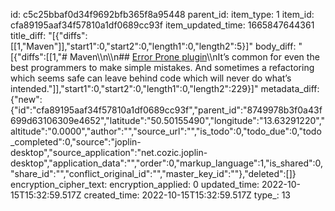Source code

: id: c5c25bbaf0d34f9692bfb365f8a95448
parent_id: 
item_type: 1
item_id: cfa89195aaf34f57810a1df0689cc93f
item_updated_time: 1665847644361
title_diff: "[{\"diffs\":[[1,\"Maven\"]],\"start1\":0,\"start2\":0,\"length1\":0,\"length2\":5}]"
body_diff: "[{\"diffs\":[[1,\"# Maven\\\n\\\n## [Error Prone plugin](https://errorprone.info/)\\\nIt’s common for even the best programmers to make simple mistakes. And sometimes a refactoring which seems safe can leave behind code which will never do what’s intended.\"]],\"start1\":0,\"start2\":0,\"length1\":0,\"length2\":229}]"
metadata_diff: {"new":{"id":"cfa89195aaf34f57810a1df0689cc93f","parent_id":"8749978b3f0a43f699d63106309e4652","latitude":"50.50155490","longitude":"13.63291220","altitude":"0.0000","author":"","source_url":"","is_todo":0,"todo_due":0,"todo_completed":0,"source":"joplin-desktop","source_application":"net.cozic.joplin-desktop","application_data":"","order":0,"markup_language":1,"is_shared":0,"share_id":"","conflict_original_id":"","master_key_id":""},"deleted":[]}
encryption_cipher_text: 
encryption_applied: 0
updated_time: 2022-10-15T15:32:59.517Z
created_time: 2022-10-15T15:32:59.517Z
type_: 13
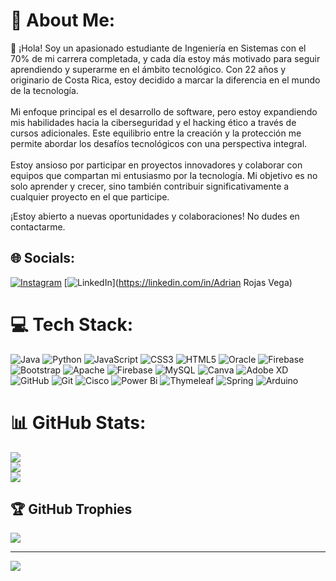 # 💫 About Me:
👋 ¡Hola! Soy un apasionado estudiante de Ingeniería en Sistemas con el 70% de mi carrera completada, y cada día estoy más motivado para seguir aprendiendo y superarme en el ámbito tecnológico. Con 22 años y originario de Costa Rica, estoy decidido a marcar la diferencia en el mundo de la tecnología.<br><br>Mi enfoque principal es el desarrollo de software, pero estoy expandiendo mis habilidades hacia la ciberseguridad y el hacking ético a través de cursos adicionales. Este equilibrio entre la creación y la protección me permite abordar los desafíos tecnológicos con una perspectiva integral.<br><br>Estoy ansioso por participar en proyectos innovadores y colaborar con equipos que compartan mi entusiasmo por la tecnología. Mi objetivo es no solo aprender y crecer, sino también contribuir significativamente a cualquier proyecto en el que participe.

¡Estoy abierto a nuevas oportunidades y colaboraciones! No dudes en contactarme.


## 🌐 Socials:
[![Instagram](https://img.shields.io/badge/Instagram-%23E4405F.svg?logo=Instagram&logoColor=white)](https://instagram.com/_adrianrv_) [![LinkedIn](https://img.shields.io/badge/LinkedIn-%230077B5.svg?logo=linkedin&logoColor=white)](https://linkedin.com/in/Adrian Rojas Vega) 

# 💻 Tech Stack:
![Java](https://img.shields.io/badge/java-%23ED8B00.svg?style=for-the-badge&logo=openjdk&logoColor=white) ![Python](https://img.shields.io/badge/python-3670A0?style=for-the-badge&logo=python&logoColor=ffdd54) ![JavaScript](https://img.shields.io/badge/javascript-%23323330.svg?style=for-the-badge&logo=javascript&logoColor=%23F7DF1E) ![CSS3](https://img.shields.io/badge/css3-%231572B6.svg?style=for-the-badge&logo=css3&logoColor=white) ![HTML5](https://img.shields.io/badge/html5-%23E34F26.svg?style=for-the-badge&logo=html5&logoColor=white) ![Oracle](https://img.shields.io/badge/Oracle-F80000?style=for-the-badge&logo=oracle&logoColor=white) ![Firebase](https://img.shields.io/badge/firebase-%23039BE5.svg?style=for-the-badge&logo=firebase) ![Bootstrap](https://img.shields.io/badge/bootstrap-%238511FA.svg?style=for-the-badge&logo=bootstrap&logoColor=white) ![Apache](https://img.shields.io/badge/apache-%23D42029.svg?style=for-the-badge&logo=apache&logoColor=white) ![Firebase](https://img.shields.io/badge/firebase-a08021?style=for-the-badge&logo=firebase&logoColor=ffcd34) ![MySQL](https://img.shields.io/badge/mysql-4479A1.svg?style=for-the-badge&logo=mysql&logoColor=white) ![Canva](https://img.shields.io/badge/Canva-%2300C4CC.svg?style=for-the-badge&logo=Canva&logoColor=white) ![Adobe XD](https://img.shields.io/badge/Adobe%20XD-470137?style=for-the-badge&logo=Adobe%20XD&logoColor=#FF61F6) ![GitHub](https://img.shields.io/badge/github-%23121011.svg?style=for-the-badge&logo=github&logoColor=white) ![Git](https://img.shields.io/badge/git-%23F05033.svg?style=for-the-badge&logo=git&logoColor=white) ![Cisco](https://img.shields.io/badge/cisco-%23049fd9.svg?style=for-the-badge&logo=cisco&logoColor=black) ![Power Bi](https://img.shields.io/badge/power_bi-F2C811?style=for-the-badge&logo=powerbi&logoColor=black) ![Thymeleaf](https://img.shields.io/badge/Thymeleaf-%23005C0F.svg?style=for-the-badge&logo=Thymeleaf&logoColor=white) ![Spring](https://img.shields.io/badge/spring-%236DB33F.svg?style=for-the-badge&logo=spring&logoColor=white) ![Arduino](https://img.shields.io/badge/-Arduino-00979D?style=for-the-badge&logo=Arduino&logoColor=white)
# 📊 GitHub Stats:
![](https://github-readme-stats.vercel.app/api?username=zu0gg&theme=dark&hide_border=false&include_all_commits=false&count_private=false)<br/>
![](https://github-readme-streak-stats.herokuapp.com/?user=zu0gg&theme=dark&hide_border=false)<br/>
![](https://github-readme-stats.vercel.app/api/top-langs/?username=zu0gg&theme=dark&hide_border=false&include_all_commits=false&count_private=false&layout=compact)

## 🏆 GitHub Trophies
![](https://github-profile-trophy.vercel.app/?username=zu0gg&theme=dark&no-frame=false&no-bg=true&margin-w=4)

---
[![](https://visitcount.itsvg.in/api?id=zu0gg&icon=0&color=0)](https://visitcount.itsvg.in)

<!-- Proudly created with GPRM ( https://gprm.itsvg.in ) -->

◆ **EXERCISE PROMPT**: Transcribe the listing above in full and exactly; no pictures belong in the copy.

◆ **WRITTEN RESPONSE**:
Source code

: id: c5c25bbaf0d34f9692bfb365f8a95448
parent_id: 
item_type: 1
item_id: cfa89195aaf34f57810a1df0689cc93f
item_updated_time: 1665847644361
title_diff: "[{\"diffs\":[[1,\"Maven\"]],\"start1\":0,\"start2\":0,\"length1\":0,\"length2\":5}]"
body_diff: "[{\"diffs\":[[1,\"# Maven\\\n\\\n## [Error Prone plugin](https://errorprone.info/)\\\nIt’s common for even the best programmers to make simple mistakes. And sometimes a refactoring which seems safe can leave behind code which will never do what’s intended.\"]],\"start1\":0,\"start2\":0,\"length1\":0,\"length2\":229}]"
metadata_diff: {"new":{"id":"cfa89195aaf34f57810a1df0689cc93f","parent_id":"8749978b3f0a43f699d63106309e4652","latitude":"50.50155490","longitude":"13.63291220","altitude":"0.0000","author":"","source_url":"","is_todo":0,"todo_due":0,"todo_completed":0,"source":"joplin-desktop","source_application":"net.cozic.joplin-desktop","application_data":"","order":0,"markup_language":1,"is_shared":0,"share_id":"","conflict_original_id":"","master_key_id":""},"deleted":[]}
encryption_cipher_text: 
encryption_applied: 0
updated_time: 2022-10-15T15:32:59.517Z
created_time: 2022-10-15T15:32:59.517Z
type_: 13
 # 💫 About Me:
👋 ¡Hola! Soy un apasionado estudiante de Ingeniería en Sistemas con el 70% de mi carrera completada, y cada día estoy más motivado para seguir aprendiendo y superarme en el ámbito tecnológico. Con 22 años y originario de Costa Rica, estoy decidido a marcar la diferencia en el mundo de la tecnología.<br><br>Mi enfoque principal es el desarrollo de software, pero estoy expandiendo mis habilidades hacia la ciberseguridad y el hacking ético a través de cursos adicionales. Este equilibrio entre la creación y la protección me permite abordar los desafíos tecnológicos con una perspectiva integral.<br><br>Estoy ansioso por participar en proyectos innovadores y colaborar con equipos que compartan mi entusiasmo por la tecnología. Mi objetivo es no solo aprender y crecer, sino también contribuir significativamente a cualquier proyecto en el que participe.

¡Estoy abierto a nuevas oportunidades y colaboraciones! No dudes en contactarme.


## 🌐 Socials:
[![Instagram](https://img.shields.io/badge/Instagram-%23E4405F.svg?logo=Instagram&logoColor=white)](https://instagram.com/_adrianrv_) [![LinkedIn](https://img.shields.io/badge/LinkedIn-%230077B5.svg?logo=linkedin&logoColor=white)](https://linkedin.com/in/Adrian Rojas Vega) 

# 💻 Tech Stack:
![Java](https://img.shields.io/badge/java-%23ED8B00.svg?style=for-the-badge&logo=openjdk&logoColor=white) ![Python](https://img.shields.io/badge/python-3670A0?style=for-the-badge&logo=python&logoColor=ffdd54) ![JavaScript](https://img.shields.io/badge/javascript-%23323330.svg?style=for-the-badge&logo=javascript&logoColor=%23F7DF1E) ![CSS3](https://img.shields.io/badge/css3-%231572B6.svg?style=for-the-badge&logo=css3&logoColor=white) ![HTML5](https://img.shields.io/badge/html5-%23E34F26.svg?style=for-the-badge&logo=html5&logoColor=white) ![Oracle](https://img.shields.io/badge/Oracle-F80000?style=for-the-badge&logo=oracle&logoColor=white) ![Firebase](https://img.shields.io/badge/firebase-%23039BE5.svg?style=for-the-badge&logo=firebase) ![Bootstrap](https://img.shields.io/badge/bootstrap-%238511FA.svg?style=for-the-badge&logo=bootstrap&logoColor=white) ![Apache](https://img.shields.io/badge/apache-%23D42029.svg?style=for-the-badge&logo=apache&logoColor=white) ![Firebase](https://img.shields.io/badge/firebase-a08021?style=for-the-badge&logo=firebase&logoColor=ffcd34) ![MySQL](https://img.shields.io/badge/mysql-4479A1.svg?style=for-the-badge&logo=mysql&logoColor=white) ![Canva](https://img.shields.io/badge/Canva-%2300C4CC.svg?style=for-the-badge&logo=Canva&logoColor=white) ![Adobe XD](https://img.shields.io/badge/Adobe%20XD-470137?style=for-the-badge&logo=Adobe%20XD&logoColor=#FF61F6) ![GitHub](https://img.shields.io/badge/github-%23121011.svg?style=for-the-badge&logo=github&logoColor=white) ![Git](https://img.shields.io/badge/git-%23F05033.svg?style=for-the-badge&logo=git&logoColor=white) ![Cisco](https://img.shields.io/badge/cisco-%23049fd9.svg?style=for-the-badge&logo=cisco&logoColor=black) ![Power Bi](https://img.shields.io/badge/power_bi-F2C811?style=for-the-badge&logo=powerbi&logoColor=black) ![Thymeleaf](https://img.shields.io/badge/Thymeleaf-%23005C0F.svg?style=for-the-badge&logo=Thymeleaf&logoColor=white) ![Spring](https://img.shields.io/badge/spring-%236DB33F.svg?style=for-the-badge&logo=spring&logoColor=white) ![Arduino](https://img.shields.io/badge/-Arduino-00979D?style=for-the-badge&logo=Arduino&logoColor=white)
# 📊 GitHub Stats:
![](https://github-readme-stats.vercel.app/api?username=zu0gg&theme=dark&hide_border=false&include_all_commits=false&count_private=false)<br/>
![](https://github-readme-streak-stats.herokuapp.com/?user=zu0gg&theme=dark&hide_border=false)<br/>
![](https://github-readme-stats.vercel.app/api/top-langs/?username=zu0gg&theme=dark&hide_border=false&include_all_commits=false&count_private=false&layout=compact)

## 🏆 GitHub Trophies
![](https://github-profile-trophy.vercel.app/?username=zu0gg&theme=dark&no-frame=false&no-bg=true&margin-w=4)

---
[![](https://visitcount.itsvg.in/api?id=zu0gg&icon=0&color=0)](https://visitcount.itsvg.in)

<!-- Proudly created with GPRM ( https://gprm.itsvg.in ) -->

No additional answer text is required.